What to do? My first thought was “just be diligent about renaming method parameters”, but that clearly violates my philosophy that we should make the bad impossible. My second thought was to write my own refactoring and perform some behind-the-scenes black magic with the DXCore libraries, but that seems like complete overkill (albeit a fun thing to do). My third thought bonked me in the head seemingly out of nowhere: why not just stop using “my”?
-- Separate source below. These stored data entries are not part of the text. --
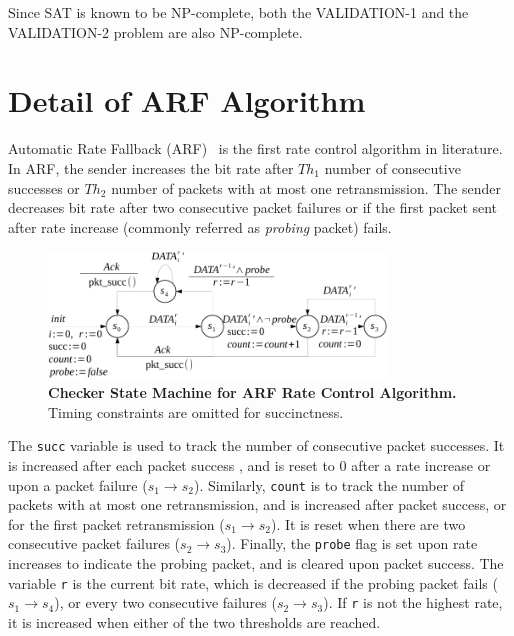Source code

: Since SAT is known to be NP-complete, both the VALIDATION-1 and the
VALIDATION-2 problem are also NP-complete.

\section{Detail of ARF Algorithm}
Automatic Rate Fallback (ARF)~\cite{kamerman1997wavelan} is the first rate
control algorithm in literature. In ARF, the sender increases the bit rate after
$Th_1$ number of consecutive successes or $Th_2$ number of packets with at most
one retransmission. The sender decreases bit rate after two consecutive packet
failures or if the first packet sent after rate increase (commonly referred as
\textit{probing} packet) fails.


\begin{figure}[h!]
  \centering
  \includegraphics[width=0.8\textwidth]{./figures/arf_sm.pdf}
  \caption{\textbf{Checker State Machine for ARF Rate Control Algorithm.} Timing
  constraints are omitted for succinctness.}
  \label{fig:arf_sm}
\end{figure}


The \texttt{succ} variable is used to track the number of consecutive packet
successes. It is increased after each packet success , and is reset to 0 after a
rate increase or upon a packet failure ($s_1\rightarrow s_2$).  Similarly,
\texttt{count} is to track the number of packets with at most one
retransmission, and is increased after packet success, or for the first packet
retransmission ($s_1\rightarrow s_2$). It is reset when there are two
consecutive packet failures ($s_2\rightarrow s_3$). Finally, the \texttt{probe}
flag is set upon rate increases to indicate the probing packet, and is cleared
upon packet success. The variable \texttt{r} is the current bit rate, which is
decreased if the probing packet fails ($s_1\rightarrow s_4$), or every two
consecutive failures ($s_2\rightarrow s_3$). If \texttt{r} is not the highest
rate, it is increased when either of the two thresholds are reached.


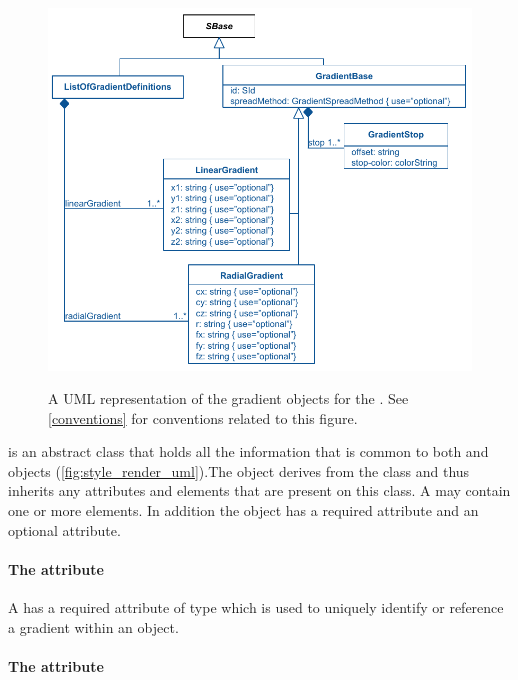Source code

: \begin{figure}[!ht]
  \centering
  \includegraphics{images/render-gradient-definitions-uml}\\
  \caption{A UML representation of the gradient objects for the \RenderPackage.  See \ref{conventions} for conventions related to this figure. }
  \label{fig:gradient_render_uml}
\end{figure}


\GradientBase is an abstract class that holds all the information that is common to both \RadialGradient and \LinearGradient objects (\ref{fig:style_render_uml}).The \GradientBase object derives from the \SBase class and thus inherits
any attributes and elements that are present on this class.
A \GradientBase may contain one or more \GradientStop elements.
In addition the \GradientBase object has a required  attribute and an optional  attribute.

\paragraph{The \fixttspace{} attribute}

A \GradientBase has a required attribute  of type
 which is used to uniquely identify or reference a gradient within an \RenderInformation object.

\paragraph{The \fixttspace{} attribute}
I realized that the reasons I had for using it had been slowly phased out by changes my approach to coding. I wanted to be able to tell what scope a member was instantly by looking at it, but that’s pretty easy to do regardless of what you name them when you’re writing methods that are only a few lines long. It also becomes easy to tell the scope of things when you give longer, more descriptive names to local, instead of using constants. And techniques like command query separation make it rare that you need to worry about the scope of something before you alter it since the small method’s purpose (alteration or querying) should be readily apparent. Add to that the fact that other people I collaborate with at times seem not to be a fan of this practice, and the reasons to do it have all kind of slipped away for me except for the “I’ve always done it that way” reason, which I abhor.

The lesson here for me and hopefully for anyone reading is that every now and then, it’s a good idea to examine something you do out of pure habit and decide whether that thing makes sense any longer. The fact that something was once a good idea doesn’t mean that it always will be.